• Work order: Every record below should be printed again exactly, with its pictures removed.

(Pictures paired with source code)
---+---

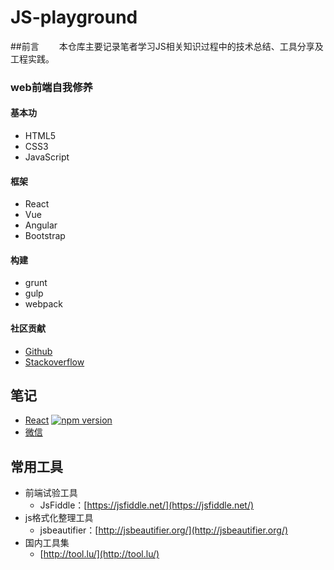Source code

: # JS-playground
##前言
　　本仓库主要记录笔者学习JS相关知识过程中的技术总结、工具分享及工程实践。
### web前端自我修养
#### 基本功
*   HTML5
*   CSS3
*   JavaScript

#### 框架
*   React
*   Vue
*   Angular
*   Bootstrap

#### 构建
*   grunt
*   gulp
*   webpack

#### 社区贡献
*   [Github](https://github.com/)
*   [Stackoverflow](http://stackoverflow.com/)


## 笔记
*   [React](/React/README.md) [![npm version](https://img.shields.io/npm/v/react.svg?style=flat)](https://www.npmjs.com/package/react)
*   [微信](/weixin/README.md)

## 常用工具
*   前端试验工具
    *   JsFiddle：[https://jsfiddle.net/](https://jsfiddle.net/)
*   js格式化整理工具
    *   jsbeautifier：[http://jsbeautifier.org/](http://jsbeautifier.org/)
*   国内工具集
    *   [http://tool.lu/](http://tool.lu/)
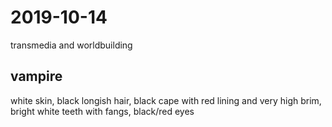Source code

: # 2019-10-14

transmedia and worldbuilding

## vampire

white skin, black longish hair, black cape with red lining and very high brim, bright white teeth with fangs, black/red eyes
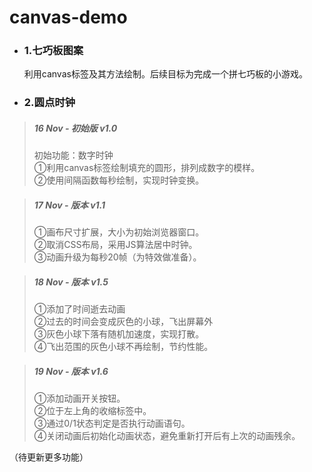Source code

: # canvas-demo
- ### 1.七巧板图案
  利用canvas标签及其方法绘制。后续目标为完成一个拼七巧板的小游戏。
- ### 2.圆点时钟
> ##### 16 Nov - 初始版 v1.0
>初始功能：数字时钟<br/>
>①利用canvas标签绘制填充的圆形，排列成数字的模样。<br/>
>②使用间隔函数每秒绘制，实现时钟变换。

> ##### 17 Nov - 版本 v1.1
>①画布尺寸扩展，大小为初始浏览器窗口。<br/>
>②取消CSS布局，采用JS算法居中时钟。<br/>
>③动画升级为每秒20帧（为特效做准备）。

> ##### 18 Nov - 版本 v1.5
>①添加了时间逝去动画<br/>
>②过去的时间会变成灰色的小球，飞出屏幕外<br/>
>③灰色小球下落有随机加速度，实现打散。<br/>
>④飞出范围的灰色小球不再绘制，节约性能。

> ##### 19 Nov - 版本 v1.6
>①添加动画开关按钮。<br/>
>②位于左上角的收缩标签中。<br/>
>③通过0/1状态判定是否执行动画语句。<br/>
>④关闭动画后初始化动画状态，避免重新打开后有上次的动画残余。

（待更新更多功能） 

---+---

• Task output:
Source code

: # JS-playground
##前言
　　本仓库主要记录笔者学习JS相关知识过程中的技术总结、工具分享及工程实践。
### web前端自我修养
#### 基本功
*   HTML5
*   CSS3
*   JavaScript

#### 框架
*   React
*   Vue
*   Angular
*   Bootstrap

#### 构建
*   grunt
*   gulp
*   webpack

#### 社区贡献
*   [Github](https://github.com/)
*   [Stackoverflow](http://stackoverflow.com/)


## 笔记
*   [React](/React/README.md) [![npm version](https://img.shields.io/npm/v/react.svg?style=flat)](https://www.npmjs.com/package/react)
*   [微信](/weixin/README.md)

## 常用工具
*   前端试验工具
    *   JsFiddle：[https://jsfiddle.net/](https://jsfiddle.net/)
*   js格式化整理工具
    *   jsbeautifier：[http://jsbeautifier.org/](http://jsbeautifier.org/)
*   国内工具集
    *   [http://tool.lu/](http://tool.lu/)
Source code

: # 2019-10-14

transmedia and worldbuilding

## vampire

white skin, black longish hair, black cape with red lining and very high brim, bright white teeth with fangs, black/red eyes
Source code

: # canvas-demo
- ### 1.七巧板图案
  利用canvas标签及其方法绘制。后续目标为完成一个拼七巧板的小游戏。
- ### 2.圆点时钟
> ##### 16 Nov - 初始版 v1.0
>初始功能：数字时钟<br/>
>①利用canvas标签绘制填充的圆形，排列成数字的模样。<br/>
>②使用间隔函数每秒绘制，实现时钟变换。

> ##### 17 Nov - 版本 v1.1
>①画布尺寸扩展，大小为初始浏览器窗口。<br/>
>②取消CSS布局，采用JS算法居中时钟。<br/>
>③动画升级为每秒20帧（为特效做准备）。

> ##### 18 Nov - 版本 v1.5
>①添加了时间逝去动画<br/>
>②过去的时间会变成灰色的小球，飞出屏幕外<br/>
>③灰色小球下落有随机加速度，实现打散。<br/>
>④飞出范围的灰色小球不再绘制，节约性能。

> ##### 19 Nov - 版本 v1.6
>①添加动画开关按钮。<br/>
>②位于左上角的收缩标签中。<br/>
>③通过0/1状态判定是否执行动画语句。<br/>
>④关闭动画后初始化动画状态，避免重新打开后有上次的动画残余。

（待更新更多功能） 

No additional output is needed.